DNNs are often said to predict some outcome based on a given data point though in reality, the output is merely the input after its been passed through a potentially large number of transformations. We sometimes refer to sets of transformations as a layer. Some layers contain parameters such that the process of training a DNN attempts to find the optimal set of values that result in transforming as much of the training input into as correct a set of output as possible. These are the primary transformations used in this work:

• fully connected: Every value in the output is a parameterized combination of every value in the input. Given an input shape (B, M) and output shape (B, N), there are \(M \times N\) total parameters. This layer can be useful when many output values need to consider many input values, but can be particularly prone to overfitting and parameter bloat.
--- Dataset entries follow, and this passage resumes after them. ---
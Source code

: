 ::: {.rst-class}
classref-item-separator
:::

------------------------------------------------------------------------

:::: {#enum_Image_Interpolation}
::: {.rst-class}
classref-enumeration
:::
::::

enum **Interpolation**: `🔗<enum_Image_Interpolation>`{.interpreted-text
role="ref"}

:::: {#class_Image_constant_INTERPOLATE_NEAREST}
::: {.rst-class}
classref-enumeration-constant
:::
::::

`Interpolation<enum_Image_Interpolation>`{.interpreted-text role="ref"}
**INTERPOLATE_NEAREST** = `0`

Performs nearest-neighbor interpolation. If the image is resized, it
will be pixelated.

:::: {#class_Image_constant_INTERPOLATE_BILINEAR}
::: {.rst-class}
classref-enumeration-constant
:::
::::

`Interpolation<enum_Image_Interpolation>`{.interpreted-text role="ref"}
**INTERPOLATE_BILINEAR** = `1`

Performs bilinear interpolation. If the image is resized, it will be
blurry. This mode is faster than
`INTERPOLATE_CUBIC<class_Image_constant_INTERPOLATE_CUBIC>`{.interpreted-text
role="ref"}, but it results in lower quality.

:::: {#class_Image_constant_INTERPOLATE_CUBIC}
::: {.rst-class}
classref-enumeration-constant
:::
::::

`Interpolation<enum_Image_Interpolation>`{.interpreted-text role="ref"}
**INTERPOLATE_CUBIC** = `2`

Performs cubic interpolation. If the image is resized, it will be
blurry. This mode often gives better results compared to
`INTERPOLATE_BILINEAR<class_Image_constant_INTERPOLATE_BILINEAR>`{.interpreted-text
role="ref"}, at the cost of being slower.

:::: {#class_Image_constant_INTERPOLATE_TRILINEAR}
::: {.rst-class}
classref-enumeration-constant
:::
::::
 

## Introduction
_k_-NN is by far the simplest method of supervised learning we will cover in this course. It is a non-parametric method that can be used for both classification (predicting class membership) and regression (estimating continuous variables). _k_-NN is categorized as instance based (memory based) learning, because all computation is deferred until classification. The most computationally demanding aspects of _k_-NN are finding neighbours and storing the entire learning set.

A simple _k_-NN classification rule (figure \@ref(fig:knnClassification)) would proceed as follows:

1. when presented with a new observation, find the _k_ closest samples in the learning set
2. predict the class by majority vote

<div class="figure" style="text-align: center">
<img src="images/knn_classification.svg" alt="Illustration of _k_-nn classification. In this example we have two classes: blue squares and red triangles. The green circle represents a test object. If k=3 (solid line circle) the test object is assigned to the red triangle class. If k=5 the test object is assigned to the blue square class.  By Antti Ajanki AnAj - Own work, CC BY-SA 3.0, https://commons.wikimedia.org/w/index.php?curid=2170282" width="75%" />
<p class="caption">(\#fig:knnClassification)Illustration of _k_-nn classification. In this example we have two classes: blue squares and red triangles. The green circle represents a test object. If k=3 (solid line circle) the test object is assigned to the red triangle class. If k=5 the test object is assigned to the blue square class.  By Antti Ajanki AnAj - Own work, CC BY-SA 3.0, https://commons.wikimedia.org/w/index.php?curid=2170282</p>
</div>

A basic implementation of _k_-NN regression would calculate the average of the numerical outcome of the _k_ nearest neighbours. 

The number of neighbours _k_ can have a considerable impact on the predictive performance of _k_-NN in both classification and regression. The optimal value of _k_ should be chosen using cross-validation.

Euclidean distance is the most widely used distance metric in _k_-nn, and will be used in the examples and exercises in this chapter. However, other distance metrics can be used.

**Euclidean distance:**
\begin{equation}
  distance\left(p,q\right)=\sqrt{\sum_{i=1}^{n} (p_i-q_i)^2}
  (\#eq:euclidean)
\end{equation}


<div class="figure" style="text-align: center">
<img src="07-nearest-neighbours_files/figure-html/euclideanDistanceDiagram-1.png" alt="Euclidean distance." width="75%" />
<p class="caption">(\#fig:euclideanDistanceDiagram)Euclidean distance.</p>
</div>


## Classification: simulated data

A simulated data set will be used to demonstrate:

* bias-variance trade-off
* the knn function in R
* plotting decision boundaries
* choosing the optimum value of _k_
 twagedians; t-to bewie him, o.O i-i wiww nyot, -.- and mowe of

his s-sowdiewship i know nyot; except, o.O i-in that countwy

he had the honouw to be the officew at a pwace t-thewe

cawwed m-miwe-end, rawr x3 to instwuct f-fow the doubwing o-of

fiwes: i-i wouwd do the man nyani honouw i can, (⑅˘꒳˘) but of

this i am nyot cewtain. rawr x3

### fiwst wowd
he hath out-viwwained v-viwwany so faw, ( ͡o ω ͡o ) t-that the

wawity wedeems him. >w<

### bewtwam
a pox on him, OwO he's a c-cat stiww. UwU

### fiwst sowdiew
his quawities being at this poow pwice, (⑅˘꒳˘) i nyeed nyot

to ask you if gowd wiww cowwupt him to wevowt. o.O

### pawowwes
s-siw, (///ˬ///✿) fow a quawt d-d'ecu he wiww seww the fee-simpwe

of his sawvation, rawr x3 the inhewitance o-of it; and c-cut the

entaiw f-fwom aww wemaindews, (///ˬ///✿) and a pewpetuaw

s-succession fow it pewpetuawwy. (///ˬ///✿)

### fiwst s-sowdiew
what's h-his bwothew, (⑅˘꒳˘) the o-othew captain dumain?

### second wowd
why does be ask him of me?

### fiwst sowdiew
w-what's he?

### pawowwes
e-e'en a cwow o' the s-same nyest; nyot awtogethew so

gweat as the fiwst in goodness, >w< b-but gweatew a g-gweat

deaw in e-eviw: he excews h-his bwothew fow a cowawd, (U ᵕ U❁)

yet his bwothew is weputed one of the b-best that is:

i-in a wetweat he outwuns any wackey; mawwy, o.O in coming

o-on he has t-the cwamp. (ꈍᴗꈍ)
• convolutional (2D): This layer is appropriate for inputs that contain 2D fields. A 2D convolutional kernel is swept across both dimensions of the input field. At each location, the dot product between the kernel and the 2D field is computed, which generates a new field that is the convolution of the input field with the kernel. There can be multiple independent kernels, resulting in multiple field outputs. Given an input shape of (B, H, W, C), the output shape is (B, H, W, K) where K is the number of kernels.

• recurrent: A layer which explicitly considers temporal relationships in the input data when generating the output. Unlike spatial relationships, temporal relationships often cannot effectively be modeled by simply considering neighboring input. Temporal dynamics often require considering events that occurred at more distant times in the past. Recurrent layers build up a memory by iterating over individual time points one at a time. Cells in the output depend on the memory instead of actual time points in the past. If the input contains fields, the layers will also leverage convolutions such that an output cell can depend on the memory of itself, and the memory of neighboring cells. If the convolutions have K kernels and the input shape is (B, T, H, W, C), then the output shape will be (B, T, H, W, K). Given its wide-spread success at modeling image-to-image type tasks, we use the Convolutional Long-Short Term Memory layer (ConvLSTM) [37].

• activation: Passes each value in the input through an often non-linear and potentially parameterized function. The output shape is equal to the input shape.

• skip link: Taking the input for some transformation and concatenating (or adding) it with the output of the transformation. This effectively gives a path for the gradients of the model’s parameters to skip the transformation during training, significantly increasing the efficacy of training large networks.

• max pooling (2D): A field transformation that downsamples the spatial dimensions of the input and while typically doubling the number of channels. If the input has shape (B, H, W, C), then the output will have shape \((B, H/2, W/2, C \times 2)\).

• zero padding: This layer adds padding around the field. If the input shape is (B, H, W, C) and the padding size is P then the output shape will be \((B, H+2P, W+2P, C)\).

• one hot encoding: This layer transforms integer values in the input into a list of all zeros with the exception of a single element in the list corresponding to the integer value being given a value of one. If the input shape is (B, H, W, C), the output will be (B, H, W, C, E) where E is the maximum value the input can take.

• embedding: This layer converts a field that contains discrete valued cells into an field where each cell is replaced by a set of floating-point values. Values in the input that result in similar predictions are placed close to each other in the embedding space, which subsequent layers in the model can leverage more effectively than the discrete values alone. If the input has shape (B, H, W, 1) and the embedding space has rank E, then the output shape will be (B, H, W, E).